“The simple fact is,” he continued, “that my wife, like all mothers, is jealous of anybody receiving the attention which she thinks her daughter has a right to before all other young ladies. If it came to the point, you would find her as averse to your marriage with Conny as I am; but as it hasn’t come to the point, she frets—the silly woman!—over the idea of Theresa getting the admiration which she claims for her girl.”
“She needn’t,” said I. “However, you’ll join me presently.” And I went out.
Conny was on the lawn, but my aunt was in the drawing-room.
“Well, aunt,” I exclaimed, bluntly, taking a seat beside her, “what do you think of your husband’s scheme?”
“It is all fudge and nonsense,” she answered. “He was angry with me last night after you left, for having concealed my suspicions from him that you were fond of Conny. But, as I told him, I choose to have my secrets as well as he.”
“I am not going to marry Theresa,” I said. “I am not going down to a man’s house to make love to his daughter, and ask her to be my wife, as if I were a curiosity-dealer taking a journey in order to drive a bargain for a piece of china.
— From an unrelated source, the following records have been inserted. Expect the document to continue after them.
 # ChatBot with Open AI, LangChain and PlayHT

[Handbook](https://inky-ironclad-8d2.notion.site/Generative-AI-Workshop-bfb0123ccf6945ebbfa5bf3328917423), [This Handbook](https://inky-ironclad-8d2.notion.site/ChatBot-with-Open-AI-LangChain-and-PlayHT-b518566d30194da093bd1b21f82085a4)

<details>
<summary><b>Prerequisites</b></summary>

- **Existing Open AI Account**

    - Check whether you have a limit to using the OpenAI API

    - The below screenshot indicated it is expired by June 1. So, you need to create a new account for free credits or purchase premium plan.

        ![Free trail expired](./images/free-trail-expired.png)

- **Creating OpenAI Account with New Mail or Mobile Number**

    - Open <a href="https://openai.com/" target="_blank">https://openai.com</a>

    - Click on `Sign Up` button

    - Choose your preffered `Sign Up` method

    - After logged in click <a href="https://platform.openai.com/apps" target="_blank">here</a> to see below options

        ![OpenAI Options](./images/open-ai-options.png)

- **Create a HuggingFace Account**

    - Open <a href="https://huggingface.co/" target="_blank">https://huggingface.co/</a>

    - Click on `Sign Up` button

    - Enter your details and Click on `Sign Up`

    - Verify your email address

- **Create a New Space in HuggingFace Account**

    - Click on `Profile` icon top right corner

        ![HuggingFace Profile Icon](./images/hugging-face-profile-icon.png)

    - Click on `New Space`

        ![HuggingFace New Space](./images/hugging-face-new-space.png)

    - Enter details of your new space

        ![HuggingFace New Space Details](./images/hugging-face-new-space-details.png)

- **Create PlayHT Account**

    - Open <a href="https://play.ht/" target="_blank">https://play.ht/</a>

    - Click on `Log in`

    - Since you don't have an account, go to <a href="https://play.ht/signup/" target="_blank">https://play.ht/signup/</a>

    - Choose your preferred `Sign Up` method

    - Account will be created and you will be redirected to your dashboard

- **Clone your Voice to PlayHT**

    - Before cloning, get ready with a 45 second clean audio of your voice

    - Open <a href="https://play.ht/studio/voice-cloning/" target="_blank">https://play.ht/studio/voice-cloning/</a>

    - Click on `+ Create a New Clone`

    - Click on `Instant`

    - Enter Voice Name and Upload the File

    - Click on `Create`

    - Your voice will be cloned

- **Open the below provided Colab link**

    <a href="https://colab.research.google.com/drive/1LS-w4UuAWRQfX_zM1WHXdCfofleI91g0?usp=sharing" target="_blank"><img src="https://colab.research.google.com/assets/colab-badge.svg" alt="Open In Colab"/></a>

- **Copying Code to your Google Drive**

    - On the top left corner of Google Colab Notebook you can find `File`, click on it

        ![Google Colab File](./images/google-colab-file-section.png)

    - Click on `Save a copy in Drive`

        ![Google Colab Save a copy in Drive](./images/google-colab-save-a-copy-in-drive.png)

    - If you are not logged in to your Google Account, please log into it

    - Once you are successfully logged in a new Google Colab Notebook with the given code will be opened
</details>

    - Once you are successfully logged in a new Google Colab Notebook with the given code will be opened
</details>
My uncle knows that I am in love with Conny, and, although he pooh-poohs me, never will he get me to alter my sentiments, and forsake her for a woman who shoots pistols!”
“Thomas knows my sentiments about his scheme,” said my aunt, with a toss of her head. “I am only surprised that two brothers should put their noses together and discuss marriage as if it were a matter of buying and selling. Were Richard to ask my opinion—though he never would, for he has a most degraded notion of women’s minds—I shouldn’t scruple to tell him that he was acting in a most unfatherly manner in making his fortune the chief attraction of his daughter, instead of insisting that she should be loved only for herself.”
“My sentiments to a t!” I cried, grasping her hand, “and I honour you for having the courage to express them.”
“But it is too true,” she continued, “that men who have been mixed up all their lives in business matters become at last unable to take any but a mercenary view of life.”
“Yes, and the worst is, that commercial views of things are always so disagreeable to one’s wishes. Mustn’t this be an abominable world where you are not allowed to put one leg before the other, unless you can pull out your purse, and show you have enough in it to pay for the privilege of walking!”